Verder blijkt uit pagina 5 van de bestreden beschikking dat de rechtbank de kinderalimentatie over de periode van 1 maart 2020 tot 15 februari 2021 op nihil heeft gesteld.
De rechtbank heeft de andere verzoeken van de man afgewezen.
3.3.3.
De man kan zich met deze beslissingen niet verenigen en hij is hiervan in hoger beroep gekomen.
Bij het hof
3.4.1.
Het hof zal eerst een beslissing geven op het onderdeel van de hoofdverblijfplaats (grief 1) en daarna ingaan op de geschilpunten die betrekking hebben op de kinderalimentatie (grieven 2, 3 en 4).
Het hof merkt hierbij op dat partijen het erover eens zijn dat er sprake is van een relevante wijziging van omstandigheden die een nieuwe beoordeling rechtvaardigt.
HOOFDVERBLIJFPLAATS VAN [minderjarige]
3.4.2.
Het standpunt van de man, zoals blijkt uit de stukken en zoals aangevuld op de mondelinge behandeling, luidt – kort samengevat – als volgt.
Het is in het belang van [minderjarige] dat zijn hoofdverblijfplaats alsnog bij de man wordt vastgesteld, omdat de man de stabiele factor vormt voor de kinderen. De man is degene die alle zaken van de kinderen regelt. [minderjarige] had zijn schoolkeuze weloverwogen gemaakt, maar de vrouw stond hier niet achter. Toen de man ter ore kwam dat [minderjarige] de onderwijsovereenkomst nog niet had ingevuld, heeft de man er samen met [minderjarige] voor gezorgd dat dit alsnog is gebeurd en heeft hij dit de volgende dag aan de school retour verzonden. De man vindt het wenselijk dat [minderjarige] op zijn adres staat ingeschreven, zodat hij ook de relevante post ontvangt.
Ook financieel komt alles bij de man terecht. De rechtbank heeft aangegeven dat financiële motieven niet doorslaggevend zijn, maar nu [minderjarige] hier last van heeft, zou dit wel doorslaggevend moeten zijn. Sinds de beschikking van de rechtbank is voor [minderjarige] een onzekere en onveilige situatie ontstaan. De man heeft tot aan de uitspraak van de rechtbank alle verblijfsoverstijgende kosten van de kinderen voldaan, terwijl de vrouw de kinderbijslag en het kindgebonden budget ontving.
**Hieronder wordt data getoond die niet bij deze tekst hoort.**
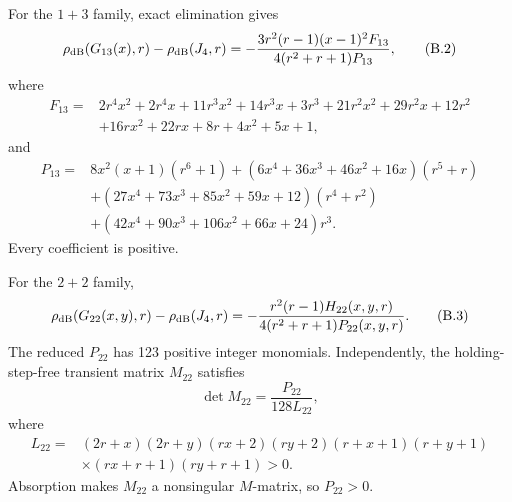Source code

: For the $1+3$ family, exact elimination gives
\[
 \rho_{\dB}(G_{13}(x),r)-\rho_{\dB}(J_4,r)
 =-\frac{3r^2(r-1)(x-1)^2F_{13}}
 {4(r^2+r+1)P_{13}},                                       \tag{B.2}\label{B.2}
\]
where
\[
\begin{aligned}
F_{13}={}&2r^4x^2+2r^4x+11r^3x^2+14r^3x+3r^3
 +21r^2x^2+29r^2x+12r^2\\
&+16rx^2+22rx+8r+4x^2+5x+1,
\end{aligned}
\]
and
\[
\begin{aligned}
P_{13}={}&8x^2(x+1)(r^6+1)
 +(6x^4+36x^3+46x^2+16x)(r^5+r)\\
&+(27x^4+73x^3+85x^2+59x+12)(r^4+r^2)\\
&+(42x^4+90x^3+106x^2+66x+24)r^3.
\end{aligned}
\]
Every coefficient is positive.

For the $2+2$ family,
\[
 \rho_{\dB}(G_{22}(x,y),r)-\rho_{\dB}(J_4,r)
 =-\frac{r^2(r-1)H_{22}(x,y,r)}
 {4(r^2+r+1)P_{22}(x,y,r)}.                                 \tag{B.3}\label{B.3}
\]
The reduced $P_{22}$ has 123 positive integer monomials.  Independently,
the holding-step-free transient matrix $M_{22}$ satisfies
\[
 \det M_{22}=\frac{P_{22}}{128L_{22}},                       \tag{B.4}\label{B.4}
\]
where
\[
\begin{aligned}
L_{22}={}&(2r+x)(2r+y)(rx+2)(ry+2)(r+x+1)(r+y+1)\\
&\times(rx+r+1)(ry+r+1)>0.
\end{aligned}
\]
Absorption makes $M_{22}$ a nonsingular $M$-matrix, so $P_{22}>0$.

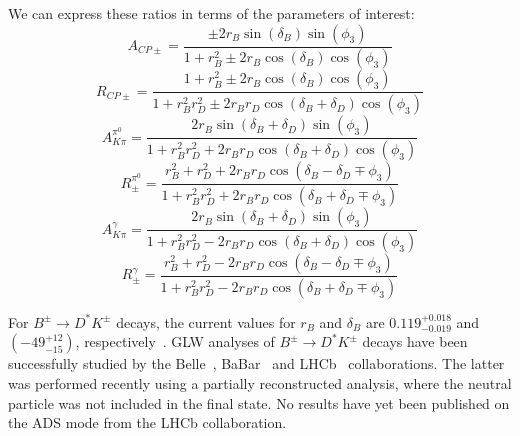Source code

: \documentclass[oneside,12pt]{article}
\begin{document}
We can express these ratios in terms of the parameters of interest:
  \begin{equation}
    A_{CP\pm}=\frac{\pm 2r_{B}\sin(\delta_{B})\sin(\phi_{3})}{1+r_{B}^{2}\pm 2r_{B}\cos(\delta_{B})\cos(\phi_{3})}
    \label{eq:ACP}
  \end{equation}
  \begin{equation}
    R_{CP\pm}=\frac{1 + r_{B}^{2} \pm 2r_{B}\cos(\delta_{B})\cos(\phi_{3})}{1+r_{B}^{2}r_{D}^{2} \pm 2r_{B}r_{D}\cos(\delta_{B}+\delta_{D})\cos(\phi_{3})}
    \label{eq:RCP}
  \end{equation}
  \begin{equation}
    A_{K\pi}^{\pi^{0}}=\frac{2r_{B}\sin(\delta_{B}+\delta_{D})\sin(\phi_{3})}{1+r_{B}^{2}r_{D}^{2}+2r_{B}r_{D}\cos(\delta_{B}+\delta_{D})\cos(\phi_{3})}
    \label{eq:AfavPi0}
  \end{equation}
  \begin{equation}
    R_{\pm}^{\pi^{0}}=\frac{r_{B}^{2} + r_{D}^{2} +
    2r_{B}r_{D}\cos(\delta_{B}-\delta_{D}\mp
    \phi_{3})}{1+r_{B}^{2}r_{D}^{2}+2r_{B}r_{D}\cos(\delta_{B}+\delta_{D}\mp
    \phi_{3})} \label{eq:RPlusMinusPi0}
  \end{equation}
  \begin{equation}
    A_{K\pi}^{\gamma}=\frac{2r_{B}\sin(\delta_{B}+\delta_{D})\sin(\phi_{3})}{1+r_{B}^{2}r_{D}^{2}-2r_{B}r_{D}\cos(\delta_{B}+\delta_{D})\cos(\phi_{3})}
    \label{eq:AfavGamma}
  \end{equation}
  \begin{equation}
    R_{\pm}^{\gamma}=\frac{r_{B}^{2} + r_{D}^{2} -
    2r_{B}r_{D}\cos(\delta_{B}-\delta_{D}\mp
    \phi_{3})}{1+r_{B}^{2}r_{D}^{2}-2r_{B}r_{D}\cos(\delta_{B}+\delta_{D}\mp
    \phi_{3})} \label{eq:RPlusMinusGamma}
  \end{equation}

For $B^{\pm}\rightarrow D^{*}K^{\pm}$ decays, the current values for $r_B$ and
$\delta_B$ are $0.119^{+0.018}_{-0.019}$ and $(-49^{+12}_{-15})$\degree,
respectively~\cite{website:CKMFitter}. GLW analyses of $B^{\pm}\rightarrow
D^{*}K^{\pm}$ decays have been successfully studied by the
Belle~\cite{BelleGLW}, BaBar~\cite{BaBarGLW} and LHCb~\cite{PartReco}
collaborations. The latter was performed recently using a partially
reconstructed analysis, where the neutral particle was not included in the final
state. No results have yet been published on the ADS mode from the LHCb
collaboration.   
\end{document}
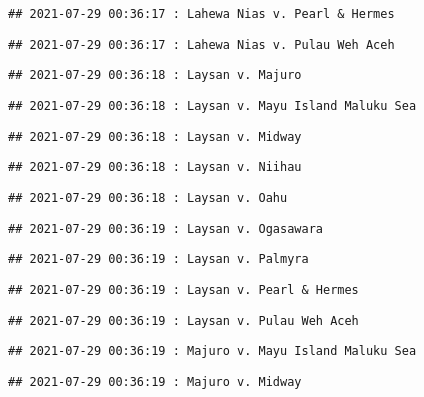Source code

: \documentclass[
]{article}
\begin{document}
\begin{verbatim}
## 2021-07-29 00:36:17 : Lahewa Nias v. Pearl & Hermes
\end{verbatim}

\begin{verbatim}
## 2021-07-29 00:36:17 : Lahewa Nias v. Pulau Weh Aceh
\end{verbatim}

\begin{verbatim}
## 2021-07-29 00:36:18 : Laysan v. Majuro
\end{verbatim}

\begin{verbatim}
## 2021-07-29 00:36:18 : Laysan v. Mayu Island Maluku Sea
\end{verbatim}

\begin{verbatim}
## 2021-07-29 00:36:18 : Laysan v. Midway
\end{verbatim}

\begin{verbatim}
## 2021-07-29 00:36:18 : Laysan v. Niihau
\end{verbatim}

\begin{verbatim}
## 2021-07-29 00:36:18 : Laysan v. Oahu
\end{verbatim}

\begin{verbatim}
## 2021-07-29 00:36:19 : Laysan v. Ogasawara
\end{verbatim}

\begin{verbatim}
## 2021-07-29 00:36:19 : Laysan v. Palmyra
\end{verbatim}

\begin{verbatim}
## 2021-07-29 00:36:19 : Laysan v. Pearl & Hermes
\end{verbatim}

\begin{verbatim}
## 2021-07-29 00:36:19 : Laysan v. Pulau Weh Aceh
\end{verbatim}

\begin{verbatim}
## 2021-07-29 00:36:19 : Majuro v. Mayu Island Maluku Sea
\end{verbatim}

\begin{verbatim}
## 2021-07-29 00:36:19 : Majuro v. Midway
\end{verbatim}
\end{document}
De man is naar aanleiding van de uitspraak van de rechtbank vanaf 1 juli 2022 gestopt met het voldoen van zak- en kleedgeld aan [minderjarige] , maar hij constateert dat [minderjarige] geen zak- en kleedgeld krijgt van de vrouw. [minderjarige] moet steeds geld vragen aan de vrouw. [minderjarige] wil geen ruzie en zit in een lastig parket. De vrouw betaalt de kosten van het openbaar vervoer van [minderjarige] niet, in ieder geval niet als [minderjarige] naar de man reist. Dit leidt tot een ongelijkwaardige situatie voor [minderjarige] ten opzichte van zijn broer [jongmeerderjarige] , die geen financiële zorgen heeft omdat hij met de man afspraken heeft kunnen maken over wat de man voor hem betaalt. [jongmeerderjarige] ontvangt nog steeds zak- en kleedgeld van de man. Deze ongelijkheid wordt hersteld door wijziging van de hoofdverblijfplaats van [minderjarige] , zodat de man de verblijfsoverstijgende kosten weer voor zijn rekening kan nemen. De man vindt financiële zelfstandigheid voor de kinderen belangrijk en daarom wil hij de kinderen kleedgeld geven, maar de vrouw perkt dat in. De man betaalt nog steeds verblijfsoverstijgende kosten voor [minderjarige] , onder meer voor het openbaar vervoer en voor het boksen. De man wil de kinderen graag ondersteunen op financieel gebied, maar hij hoeft niet alle kosten dubbelop te betalen.
3.4.3.
Het standpunt van de vrouw, zoals blijkt uit de stukken en zoals aangevuld op de mondelinge behandeling, luidt – kort samengevat – als volgt.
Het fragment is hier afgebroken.